Calling her firm the "poster child" of everything anti-capitalist and wrong with supply chains in the 1990's, Hannah Jones, VP Sustainable business and innovation at Nike, said that the company is dedicated to reforging itself in light of sustainable resources.
Speaking at the Financial Times Innovate 2012 conference in London, Jones said that being targeted by labor groups so early on did have a silver lining, and has given the firm "peripheral vision" which allows it to see past supply and demand as a way to plan for the future.
Nike's business model was once developed based on the premise of cheap access to an abundance of resources. However, as raw material becomes scarce and the price of sources becomes volatile, business models have to change not because its right, but because its necessary. (The price of cotton has fluctuated 313% in the past two years alone, a challenge for any business).

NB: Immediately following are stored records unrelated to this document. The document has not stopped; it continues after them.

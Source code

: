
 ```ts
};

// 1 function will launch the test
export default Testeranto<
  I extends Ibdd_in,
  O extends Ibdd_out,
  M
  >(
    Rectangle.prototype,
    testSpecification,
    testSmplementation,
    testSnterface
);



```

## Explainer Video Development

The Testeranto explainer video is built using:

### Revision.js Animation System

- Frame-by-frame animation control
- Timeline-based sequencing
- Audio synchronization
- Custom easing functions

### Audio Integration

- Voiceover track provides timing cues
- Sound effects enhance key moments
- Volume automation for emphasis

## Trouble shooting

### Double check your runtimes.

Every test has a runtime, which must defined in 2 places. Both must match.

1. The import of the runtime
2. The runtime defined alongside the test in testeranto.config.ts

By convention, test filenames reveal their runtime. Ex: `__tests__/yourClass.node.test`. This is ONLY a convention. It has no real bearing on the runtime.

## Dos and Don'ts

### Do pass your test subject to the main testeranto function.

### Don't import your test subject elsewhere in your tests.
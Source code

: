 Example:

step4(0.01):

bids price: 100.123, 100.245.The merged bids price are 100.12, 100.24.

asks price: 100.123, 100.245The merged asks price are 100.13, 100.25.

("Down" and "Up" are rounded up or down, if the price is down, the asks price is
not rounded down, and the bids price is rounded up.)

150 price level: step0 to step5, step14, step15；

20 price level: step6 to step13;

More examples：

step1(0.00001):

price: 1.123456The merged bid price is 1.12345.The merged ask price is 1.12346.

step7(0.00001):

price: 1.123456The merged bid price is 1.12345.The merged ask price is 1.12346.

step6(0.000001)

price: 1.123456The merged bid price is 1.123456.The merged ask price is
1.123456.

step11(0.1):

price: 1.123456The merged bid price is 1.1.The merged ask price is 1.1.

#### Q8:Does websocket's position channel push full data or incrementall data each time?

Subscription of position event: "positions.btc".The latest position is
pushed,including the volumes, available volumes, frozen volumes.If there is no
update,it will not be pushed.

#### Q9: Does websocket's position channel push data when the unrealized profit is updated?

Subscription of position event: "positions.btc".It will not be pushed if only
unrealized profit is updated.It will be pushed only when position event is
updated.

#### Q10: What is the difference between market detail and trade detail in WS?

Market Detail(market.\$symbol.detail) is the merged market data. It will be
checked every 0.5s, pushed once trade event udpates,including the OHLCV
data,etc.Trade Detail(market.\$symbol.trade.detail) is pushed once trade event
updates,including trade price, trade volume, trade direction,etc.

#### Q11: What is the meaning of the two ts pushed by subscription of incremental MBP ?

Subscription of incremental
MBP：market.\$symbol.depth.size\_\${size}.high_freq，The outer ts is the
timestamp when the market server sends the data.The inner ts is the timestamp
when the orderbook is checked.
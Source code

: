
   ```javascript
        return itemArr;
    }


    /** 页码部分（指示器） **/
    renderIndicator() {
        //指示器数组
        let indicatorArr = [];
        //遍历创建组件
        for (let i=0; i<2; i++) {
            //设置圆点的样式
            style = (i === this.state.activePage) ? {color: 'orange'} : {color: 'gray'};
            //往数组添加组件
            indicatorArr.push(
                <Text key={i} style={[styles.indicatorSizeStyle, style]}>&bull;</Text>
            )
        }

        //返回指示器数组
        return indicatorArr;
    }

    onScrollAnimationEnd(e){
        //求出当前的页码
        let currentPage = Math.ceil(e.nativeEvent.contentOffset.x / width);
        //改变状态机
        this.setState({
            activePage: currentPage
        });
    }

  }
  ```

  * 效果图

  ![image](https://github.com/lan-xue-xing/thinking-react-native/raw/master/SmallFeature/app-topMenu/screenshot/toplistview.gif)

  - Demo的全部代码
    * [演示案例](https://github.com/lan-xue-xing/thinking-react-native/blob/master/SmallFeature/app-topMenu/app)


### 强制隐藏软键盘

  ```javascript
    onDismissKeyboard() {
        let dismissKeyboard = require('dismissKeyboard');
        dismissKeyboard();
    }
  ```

Saying that "what was once called waste can now be an asset", Jones believes it is important for corporations to not only revolutionize "the world's materials palette" by reassessing the manufacture and usefulness of material, but to use sustainability as a lens for innovative projects.
Nike's reasoning is such: within ten years, the firm expects consumers to demand sustainable products -- while not having to compromise on quality or price. Jones said that not only will consumer trends change, but smart businesses will know that in order to survive, sustainable resources are required.
Business innovation is not only about improving products or services, but it keeps businesses modern and allows them to survive when structures and practices are forced to change. Sustainability may be little more than a note at the bottom of an agenda now, but for firms built on the foundation of finite resources, it will soon become a critical concern.